Yes, I was 100lbs overweight and had serious inflammation issues. The best we can figure is my gut biome was messed up from too many years drinking meade, a restaurant diet and the stress of making films.
So I started fasting, and cycling and lost the weight in a year. Then, as I became more fit I started cycling more to 4k miles this year. So, with that - my HR couldn’t break 132 before - and now is at its high at 154 when racing.
I use a Wahoo chest strap as I had troubles with the optical wrist versions. OMG, even different sports bras caused troubles with the HRM. But I think I have that handled now! ha!
Optical monitors work ok for me indoors, but not outdoors. Even so, I wear a Garmin strap indoors, and don’t bother with HR outdoors, mostly because my Fenix 3 no longer works with HR. It picks up my 4iiii cranks just fine though. It’s like 7 years old. I’m never doing long slow stuff outdoors anyway…I don’t have the self-control. I ride gravel exclusively, and I love powering up little hills all afternoon.
Aerotune does something similar and is much much cheaper, and available direct to consumer. (They also do on road aerodynamics testing though I’ve not tried that).
Or Sentiero analytics has a (currently free) basic / beta website which also estimates VO2 max, vlamax, zones, fat-carb usage etc. based on some power inputs for specific durations.
Both are based on the same research you mention, but can’t speak to accuracy. Resulting zones looked reasonable for me though
Plenty of fun ways to do that with Xert and keep things simple to achieve your goals.
Set ATP to Continuous. Set a Slow improvement rate if you wish to gradually increase your training load. TL increase is the single biggest contributor to improving fitness but keep in mind recovery is where that improvement actually happens.
Ride as you wish.
For your “80% easy/easy” select easy endurance workouts (3:00:00 focus) with mostly blue intervals. The bluer the better. Aqua is fine. Green moves you into sweet spot territory (hard endurance).
For example, over/under LTP intervals like Lucy in the Sky or at/below LTP like Back to Blue.
You can do these workouts while wandering around in 3D world if the EBC app controls your trainer and Zwift is only paired to power meter.
Or run EBC while watching the Session Player with a BTW (Bike the World) video. Select from Sessions to do that. Or free ride outdoors to similar focus duration (20:00 and higher) by monitoring watts/HR/RPE or some Xert data fields if you have a Garmin.
Once a week do your HIIT workout or ZRL event as your “20% hard/hard”.
If not getting a BT once a month from HIIT efforts, ride a BT workout to failure in Slope mode to assess any signature change.
Decide which day(s) you want to rest or if feeling stretched just take the day off.
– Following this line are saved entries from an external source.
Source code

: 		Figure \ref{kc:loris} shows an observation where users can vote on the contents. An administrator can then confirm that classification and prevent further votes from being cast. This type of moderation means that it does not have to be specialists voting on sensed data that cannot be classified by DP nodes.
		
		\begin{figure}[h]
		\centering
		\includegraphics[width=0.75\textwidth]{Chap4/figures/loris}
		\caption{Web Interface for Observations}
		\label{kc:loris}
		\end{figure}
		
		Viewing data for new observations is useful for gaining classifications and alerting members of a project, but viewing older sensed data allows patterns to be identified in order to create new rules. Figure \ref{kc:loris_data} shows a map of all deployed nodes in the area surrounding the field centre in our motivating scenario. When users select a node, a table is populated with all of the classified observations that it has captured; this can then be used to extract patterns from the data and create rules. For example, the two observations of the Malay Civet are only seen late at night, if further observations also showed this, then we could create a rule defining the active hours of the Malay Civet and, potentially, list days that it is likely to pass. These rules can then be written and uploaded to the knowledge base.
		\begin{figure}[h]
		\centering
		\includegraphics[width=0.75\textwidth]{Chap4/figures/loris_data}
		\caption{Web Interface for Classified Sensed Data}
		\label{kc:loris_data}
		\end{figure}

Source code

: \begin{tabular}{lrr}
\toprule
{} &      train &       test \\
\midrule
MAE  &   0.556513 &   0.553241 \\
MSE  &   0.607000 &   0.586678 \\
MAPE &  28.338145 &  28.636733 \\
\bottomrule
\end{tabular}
Remember, recovery is key.
No need for a VO2max test or zone anguish with an easy/easy, hard/hard approach.
Over time you’ll feel fitter and be fitter regardless of what measuring tools you use. Monitoring the XPMC chart will do. You could slice and dice your data at intervals.icu if so inclined, but a 3 zone/3 level strain model doesn’t require that amount of detail.
Any chance you’ve followed Katie Kookaburra’s journey?
Ultra-endurance is well beyond my scope but to each their own.
Enjoy the ride.
I just tried signing up to Sentiero but it doesn’t seem to be working. The emails confirmation that they send you goes to a blank page when clicked to confirm.
OK. But with me the update button was greyed out so non- functional. I’ll give them another go but it did also say my test period had ended despite only having signed up 5 minutes previously
My confirmation email worked OK but it did say that my rest period had already finished and I needed to email them for a monthly sub. I’ve emailed them for an explanation but don’t expect a response until next week now.
Hello,
I admit to being interested in this code, however, do you know how to estimate the VLamax with high reliability without taking lactate from the start?